They did have Marine Huey gunships to cover them on this extraction. There were two 46's and two Hueys (The Huey call sign was "Seaworthy"). The ground troops had taken no enemy fire since the airstrike began. Neither had we. It was time for the pickup.

The big Chatterbox bird dropped into its approach for the zone. The Huey guns fell in on a parallel pattern hosing down the general area where the enemy was last reported. When the chopper touched down, the enemy opened up. The 46 started taking hits immediately. There was no choice but to pull pitch and leave without the team. Shot out of the zone.

It was the right thing for the pilot to do. It was a very small clearing. If the 46 had been brought down there would not have been enough room to get another chopper in there. No way to get anybody in or out--game to the enemy. Instead the pilot was able to get the wounded bird to to a road a couple of clicks north of the action before setting it down. The crew was scooped up by the other chopper. Another flight of 46's was scrambled from Quang Tri.

The gunships continued to hose the area. The intention was to make another try. But time was also becoming our enemy. It was now early evening and we were beginning to lose the light.

Then things got worse.

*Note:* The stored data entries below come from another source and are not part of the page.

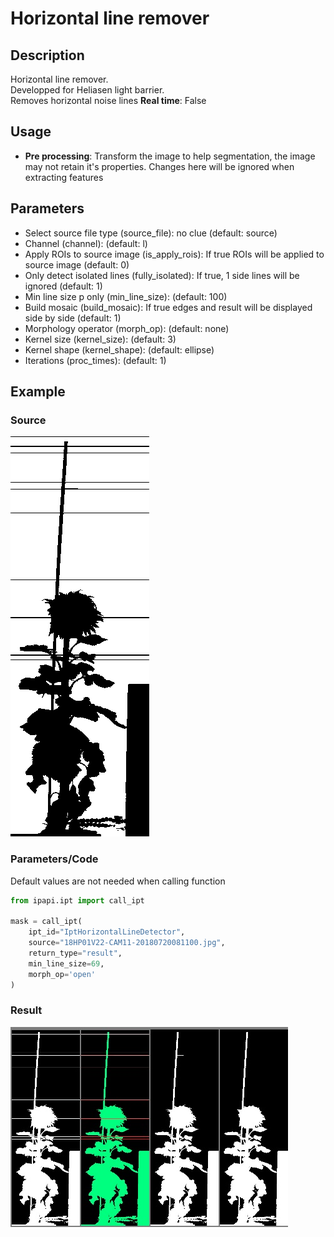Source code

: # Horizontal line remover

## Description

Horizontal line remover.  
Developped for Heliasen light barrier.  
Removes horizontal noise lines
**Real time**: False

## Usage

- **Pre processing**: Transform the image to help segmentation, the image may not retain it's
  properties. Changes here will be ignored when extracting features

## Parameters

- Select source file type (source_file): no clue (default: source)
- Channel (channel): (default: l)
- Apply ROIs to source image (is_apply_rois): If true ROIs will be applied to source image (default: 0)
- Only detect isolated lines (fully_isolated): If true, 1 side lines will be ignored (default: 1)
- Min line size p only (min_line_size): (default: 100)
- Build mosaic (build_mosaic): If true edges and result will be displayed side by side (default: 1)
- Morphology operator (morph_op): (default: none)
- Kernel size (kernel_size): (default: 3)
- Kernel shape (kernel_shape): (default: ellipse)
- Iterations (proc_times): (default: 1)

## Example

### Source

![Source image](images/18HP01V22-CAM11-20180720081100.jpg)

### Parameters/Code

Default values are not needed when calling function

```python
from ipapi.ipt import call_ipt

mask = call_ipt(
    ipt_id="IptHorizontalLineDetector",
    source="18HP01V22-CAM11-20180720081100.jpg",
    return_type="result",
    min_line_size=69,
    morph_op='open'
)
```

### Result

![Result image](images/ipt_Horizontal_line_remover.jpg)
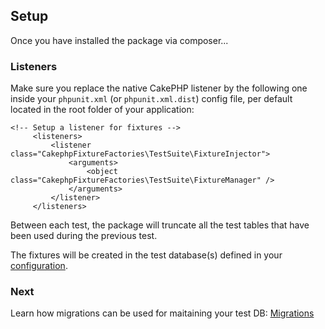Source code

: ## Setup

Once you have installed the package via composer...

### Listeners

Make sure you replace the native CakePHP listener by the following one inside your `phpunit.xml` (or `phpunit.xml.dist`) config file, per default located in the root folder of your application:

```
<!-- Setup a listener for fixtures -->
     <listeners>
         <listener class="CakephpFixtureFactories\TestSuite\FixtureInjector">
             <arguments>
                 <object class="CakephpFixtureFactories\TestSuite\FixtureManager" />
             </arguments>
         </listener>
     </listeners>
``` 

Between each test, the package will truncate all the test tables that have been used during the previous test.

The fixtures will be created in the test database(s) defined in your [configuration](https://book.cakephp.org/4/en/development/testing.html#test-database-setup).

### Next

Learn how migrations can be used for maitaining your test DB: [Migrations](migrator.md)
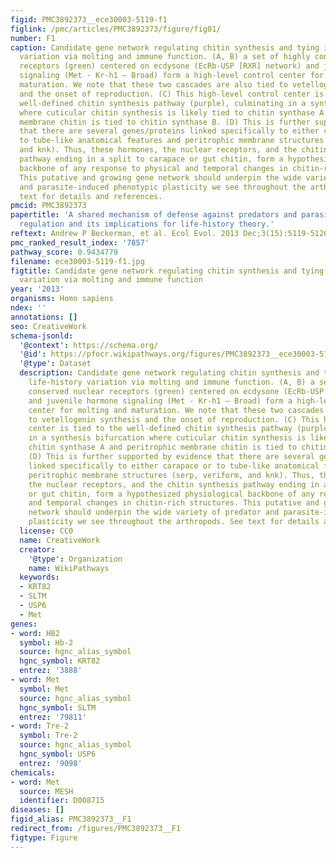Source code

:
 ```yaml
---
figid: PMC3892373__ece30003-5119-f1
figlink: /pmc/articles/PMC3892373/figure/fig01/
number: F1
caption: Candidate gene network regulating chitin synthesis and tying it to life-history
  variation via molting and immune function. (A, B) a set of highly conserved nuclear
  receptors (green) centered on ecdysone (EcRb-USP [RXR] network) and juvenile hormone
  signaling (Met - Kr-h1 – Broad) form a high-level control center for molting and
  maturation. We note that these two cascades are also tied to vetellogenin synthesis
  and the onset of reproduction. (C) This high-level control center is tied to the
  well-defined chitin synthesis pathway (purple), culminating in a synthesis bifurcation
  where cuticular chitin synthesis is likely tied to chitin synthase A and peritrophic
  membrane chitin is tied to chitin synthase B. (D) This is further supported by evidence
  that there are several genes/proteins linked specifically to either carapace or
  to tube-like anatomical features and peritrophic membrane structures (serp, veriform,
  and knk). Thus, these hormones, the nuclear receptors, and the chitin synthesis
  pathway ending in a split to carapace or gut chitin, form a hypothesized physiological
  backbone of any response to physical and temporal changes in chitin-rich structures.
  This putative and growing gene network should underpin the wide variety of predator
  and parasite-induced phenotypic plasticity we see throughout the arthropods. See
  text for details and references.
pmcid: PMC3892373
papertitle: 'A shared mechanism of defense against predators and parasites: chitin
  regulation and its implications for life-history theory.'
reftext: Andrew P Beckerman, et al. Ecol Evol. 2013 Dec;3(15):5119-5126.
pmc_ranked_result_index: '7857'
pathway_score: 0.9434779
filename: ece30003-5119-f1.jpg
figtitle: Candidate gene network regulating chitin synthesis and tying it to life-history
  variation via molting and immune function
year: '2013'
organisms: Homo sapiens
ndex: ''
annotations: []
seo: CreativeWork
schema-jsonld:
  '@context': https://schema.org/
  '@id': https://pfocr.wikipathways.org/figures/PMC3892373__ece30003-5119-f1.html
  '@type': Dataset
  description: Candidate gene network regulating chitin synthesis and tying it to
    life-history variation via molting and immune function. (A, B) a set of highly
    conserved nuclear receptors (green) centered on ecdysone (EcRb-USP [RXR] network)
    and juvenile hormone signaling (Met - Kr-h1 – Broad) form a high-level control
    center for molting and maturation. We note that these two cascades are also tied
    to vetellogenin synthesis and the onset of reproduction. (C) This high-level control
    center is tied to the well-defined chitin synthesis pathway (purple), culminating
    in a synthesis bifurcation where cuticular chitin synthesis is likely tied to
    chitin synthase A and peritrophic membrane chitin is tied to chitin synthase B.
    (D) This is further supported by evidence that there are several genes/proteins
    linked specifically to either carapace or to tube-like anatomical features and
    peritrophic membrane structures (serp, veriform, and knk). Thus, these hormones,
    the nuclear receptors, and the chitin synthesis pathway ending in a split to carapace
    or gut chitin, form a hypothesized physiological backbone of any response to physical
    and temporal changes in chitin-rich structures. This putative and growing gene
    network should underpin the wide variety of predator and parasite-induced phenotypic
    plasticity we see throughout the arthropods. See text for details and references.
  license: CC0
  name: CreativeWork
  creator:
    '@type': Organization
    name: WikiPathways
  keywords:
  - KRT82
  - SLTM
  - USP6
  - Met
genes:
- word: HB2
  symbol: Hb-2
  source: hgnc_alias_symbol
  hgnc_symbol: KRT82
  entrez: '3888'
- word: Met
  symbol: Met
  source: hgnc_alias_symbol
  hgnc_symbol: SLTM
  entrez: '79811'
- word: Tre-2
  symbol: Tre-2
  source: hgnc_alias_symbol
  hgnc_symbol: USP6
  entrez: '9098'
chemicals:
- word: Met
  source: MESH
  identifier: D008715
diseases: []
figid_alias: PMC3892373__F1
redirect_from: /figures/PMC3892373__F1
figtype: Figure
---
```


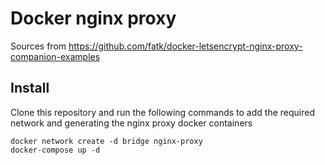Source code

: Docker nginx proxy
==================

Sources from https://github.com/fatk/docker-letsencrypt-nginx-proxy-companion-examples

Install
-------

Clone this repository and run the following commands to add the required network and generating the nginx proxy docker containers

```
docker network create -d bridge nginx-proxy
docker-compose up -d
```
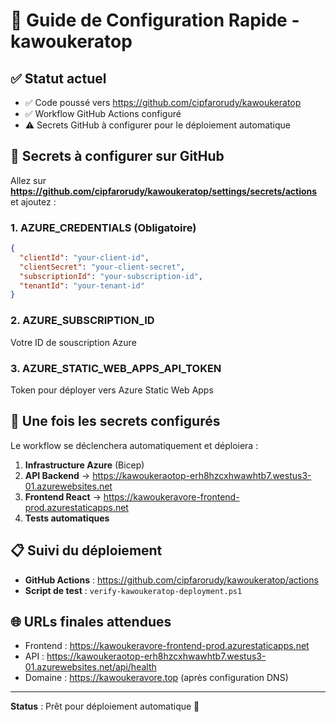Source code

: # 🚀 Guide de Configuration Rapide - kawoukeratop

## ✅ Statut actuel

- ✅ Code poussé vers https://github.com/cipfarorudy/kawoukeratop
- ✅ Workflow GitHub Actions configuré 
- ⚠️ Secrets GitHub à configurer pour le déploiement automatique

## 🔐 Secrets à configurer sur GitHub

Allez sur **https://github.com/cipfarorudy/kawoukeratop/settings/secrets/actions** et ajoutez :

### 1. AZURE_CREDENTIALS (Obligatoire)
```json
{
  "clientId": "your-client-id",
  "clientSecret": "your-client-secret",
  "subscriptionId": "your-subscription-id", 
  "tenantId": "your-tenant-id"
}
```

### 2. AZURE_SUBSCRIPTION_ID
Votre ID de souscription Azure

### 3. AZURE_STATIC_WEB_APPS_API_TOKEN
Token pour déployer vers Azure Static Web Apps

## 🎯 Une fois les secrets configurés

Le workflow se déclenchera automatiquement et déploiera :

1. **Infrastructure Azure** (Bicep)
2. **API Backend** → https://kawoukeraotop-erh8hzcxhwawhtb7.westus3-01.azurewebsites.net
3. **Frontend React** → https://kawoukeravore-frontend-prod.azurestaticapps.net
4. **Tests automatiques**

## 📋 Suivi du déploiement

- **GitHub Actions** : https://github.com/cipfarorudy/kawoukeratop/actions
- **Script de test** : `verify-kawoukeratop-deployment.ps1`

## 🌐 URLs finales attendues

- Frontend : https://kawoukeravore-frontend-prod.azurestaticapps.net
- API : https://kawoukeraotop-erh8hzcxhwawhtb7.westus3-01.azurewebsites.net/api/health
- Domaine : https://kawoukeravore.top (après configuration DNS)

---
**Status** : Prêt pour déploiement automatique 🚀
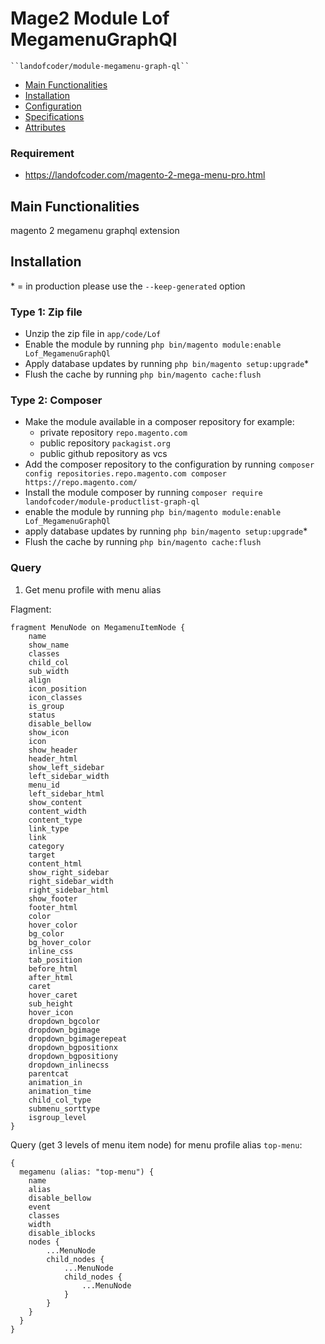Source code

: # Mage2 Module Lof MegamenuGraphQl

    ``landofcoder/module-megamenu-graph-ql``

 - [Main Functionalities](#markdown-header-main-functionalities)
 - [Installation](#markdown-header-installation)
 - [Configuration](#markdown-header-configuration)
 - [Specifications](#markdown-header-specifications)
 - [Attributes](#markdown-header-attributes)
 
### Requirement
- https://landofcoder.com/magento-2-mega-menu-pro.html

## Main Functionalities
magento 2 megamenu graphql extension

## Installation
\* = in production please use the `--keep-generated` option

### Type 1: Zip file

 - Unzip the zip file in `app/code/Lof`
 - Enable the module by running `php bin/magento module:enable Lof_MegamenuGraphQl`
 - Apply database updates by running `php bin/magento setup:upgrade`\*
 - Flush the cache by running `php bin/magento cache:flush`

### Type 2: Composer

 - Make the module available in a composer repository for example:
    - private repository `repo.magento.com`
    - public repository `packagist.org`
    - public github repository as vcs
 - Add the composer repository to the configuration by running `composer config repositories.repo.magento.com composer https://repo.magento.com/`
 - Install the module composer by running `composer require landofcoder/module-productlist-graph-ql`
 - enable the module by running `php bin/magento module:enable Lof_MegamenuGraphQl`
 - apply database updates by running `php bin/magento setup:upgrade`\*
 - Flush the cache by running `php bin/magento cache:flush`

### Query

1. Get menu profile with menu alias

Flagment:

```
fragment MenuNode on MegamenuItemNode {
    name
    show_name
    classes
    child_col
    sub_width
    align
    icon_position
    icon_classes
    is_group
    status
    disable_bellow
    show_icon
    icon
    show_header
    header_html
    show_left_sidebar
    left_sidebar_width
    menu_id
    left_sidebar_html
    show_content
    content_width
    content_type
    link_type
    link
    category
    target
    content_html
    show_right_sidebar
    right_sidebar_width
    right_sidebar_html
    show_footer
    footer_html
    color
    hover_color
    bg_color
    bg_hover_color
    inline_css
    tab_position
    before_html
    after_html
    caret
    hover_caret
    sub_height
    hover_icon
    dropdown_bgcolor
    dropdown_bgimage
    dropdown_bgimagerepeat
    dropdown_bgpositionx
    dropdown_bgpositiony
    dropdown_inlinecss
    parentcat
    animation_in
    animation_time
    child_col_type
    submenu_sorttype
    isgroup_level
}
```

Query (get 3 levels of menu item node) for menu profile alias ``top-menu``:

```
{
  megamenu (alias: "top-menu") {
    name
    alias
    disable_bellow
    event
    classes
    width
    disable_iblocks
    nodes {
        ...MenuNode
        child_nodes {
            ...MenuNode
            child_nodes {
                ...MenuNode
            }
        }
    }
  }
}
```
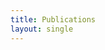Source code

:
 ```yaml
---
title: Publications
layout: single
---
```


 <script src="https://bibbase.org/show?bib=https%3A%2F%2Fzsunberg.github.io%2Fmypubs.bib&jsonp=1"></script>
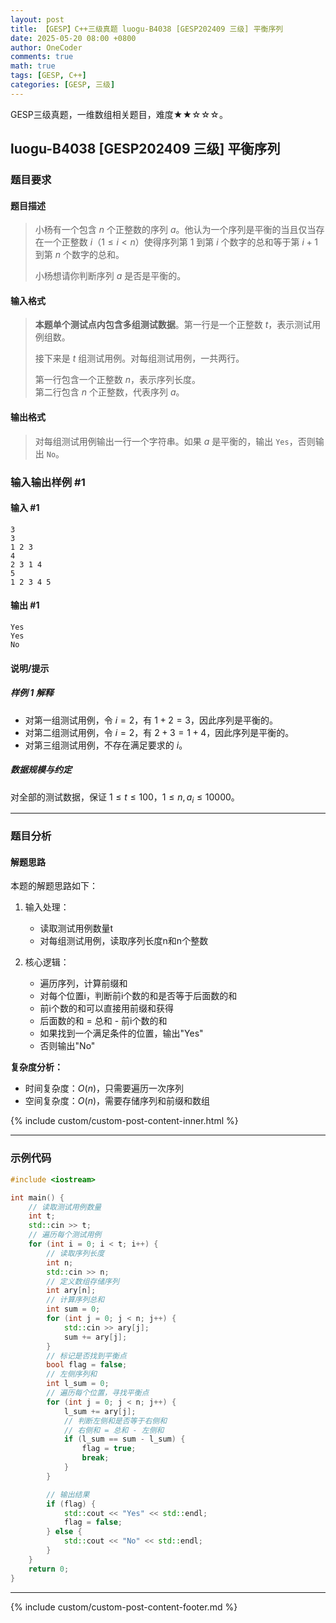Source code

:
 ```yaml
---
layout: post
title: 【GESP】C++三级真题 luogu-B4038 [GESP202409 三级] 平衡序列
date: 2025-05-20 08:00 +0800
author: OneCoder
comments: true
math: true
tags: [GESP, C++]
categories: [GESP, 三级]
---
```

GESP三级真题，一维数组相关题目，难度★★☆☆☆。

<!--more-->

## luogu-B4038 [GESP202409 三级] 平衡序列

### 题目要求

#### 题目描述

>小杨有一个包含 $n$ 个正整数的序列 $a$。他认为一个序列是平衡的当且仅当存在一个正整数 $i$（$1 \leq i < n$）使得序列第 $1$ 到第 $i$ 个数字的总和等于第 $i + 1$ 到第 $n$ 个数字的总和。
>
>小杨想请你判断序列 $a$ 是否是平衡的。

#### 输入格式

>**本题单个测试点内包含多组测试数据**。第一行是一个正整数 $t$，表示测试用例组数。
>
>接下来是 $t$ 组测试用例。对每组测试用例，一共两行。
>
>第一行包含一个正整数 $n$，表示序列长度。  
>第二行包含 $n$ 个正整数，代表序列 $a$。

#### 输出格式

>对每组测试用例输出一行一个字符串。如果 $a$ 是平衡的，输出 $\texttt{Yes}$，否则输出 $\texttt{No}$。

### 输入输出样例 #1

#### 输入 #1

```console
3
3
1 2 3
4
2 3 1 4
5
1 2 3 4 5
```

#### 输出 #1

```console
Yes
Yes
No
```

#### 说明/提示

##### 样例 1 解释

- 对第一组测试用例，令 $i = 2$，有 $1 + 2 = 3$，因此序列是平衡的。
- 对第二组测试用例，令 $i = 2$，有 $2 + 3 = 1 + 4$，因此序列是平衡的。
- 对第三组测试用例，不存在满足要求的 $i$。

##### 数据规模与约定

对全部的测试数据，保证 $1 \leq t \leq 100$，$1 \leq n, a_i \leq 10000$。

---

### 题目分析

#### 解题思路

本题的解题思路如下：

1. 输入处理：
   - 读取测试用例数量t
   - 对每组测试用例，读取序列长度n和n个整数

2. 核心逻辑：
   - 遍历序列，计算前缀和
   - 对每个位置i，判断前i个数的和是否等于后面数的和
   - 前i个数的和可以直接用前缀和获得
   - 后面数的和 = 总和 - 前i个数的和
   - 如果找到一个满足条件的位置，输出"Yes"
   - 否则输出"No"

**复杂度分析：**

- 时间复杂度：$O(n)$，只需要遍历一次序列
- 空间复杂度：$O(n)$，需要存储序列和前缀和数组

{% include custom/custom-post-content-inner.html %}

---

### 示例代码

```cpp
#include <iostream>

int main() {
    // 读取测试用例数量
    int t;
    std::cin >> t;
    // 遍历每个测试用例
    for (int i = 0; i < t; i++) {
        // 读取序列长度
        int n;
        std::cin >> n;
        // 定义数组存储序列
        int ary[n];
        // 计算序列总和
        int sum = 0;
        for (int j = 0; j < n; j++) {
            std::cin >> ary[j];
            sum += ary[j];
        }
        // 标记是否找到平衡点
        bool flag = false;
        // 左侧序列和
        int l_sum = 0;
        // 遍历每个位置，寻找平衡点
        for (int j = 0; j < n; j++) {
            l_sum += ary[j];
            // 判断左侧和是否等于右侧和
            // 右侧和 = 总和 - 左侧和
            if (l_sum == sum - l_sum) {
                flag = true;
                break;
            }
        }

        // 输出结果
        if (flag) {
            std::cout << "Yes" << std::endl;
            flag = false;
        } else {
            std::cout << "No" << std::endl;
        }
    }
    return 0;
}
```

---

{% include custom/custom-post-content-footer.md %}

Much worse.

I had been noticing a cloud build-up out to the west. It looked like a thunderstorm might be developing, probably the leading edge of a front. At first I didn't give it much importance because I reckoned we would all be safely landed before it got to us. I could see now that wasn't going to be the case. The high winds and rain hit first. Then the visibility dropped. Things got real shitty real fast.

The helicopters all made the wise decision to use what little light was left to escape the storm. I didn't. I'm not sure why I chose to fly out the storm. It was not a single decision. It was a minute by minute committment with a lot of silent second guessing in between.

I somehow had this idea that this was our gig, and damn it, it was our job to stay until it was finished. Also, I knew that our radio com was the only contact the members of Harbor Queen had with the friendly outside world. Somewhere in the back of my mind I knew that if we left, we might be the last people they ever talked with. I would have had a very tough time handling that.

But on the other side I knew that Bird Dogs and thunderstorms were not a good match. We would only be adding to the problem if our flying machine ended up as a sheet metal taco stuck in the jungle canopy. And then there was the lightning.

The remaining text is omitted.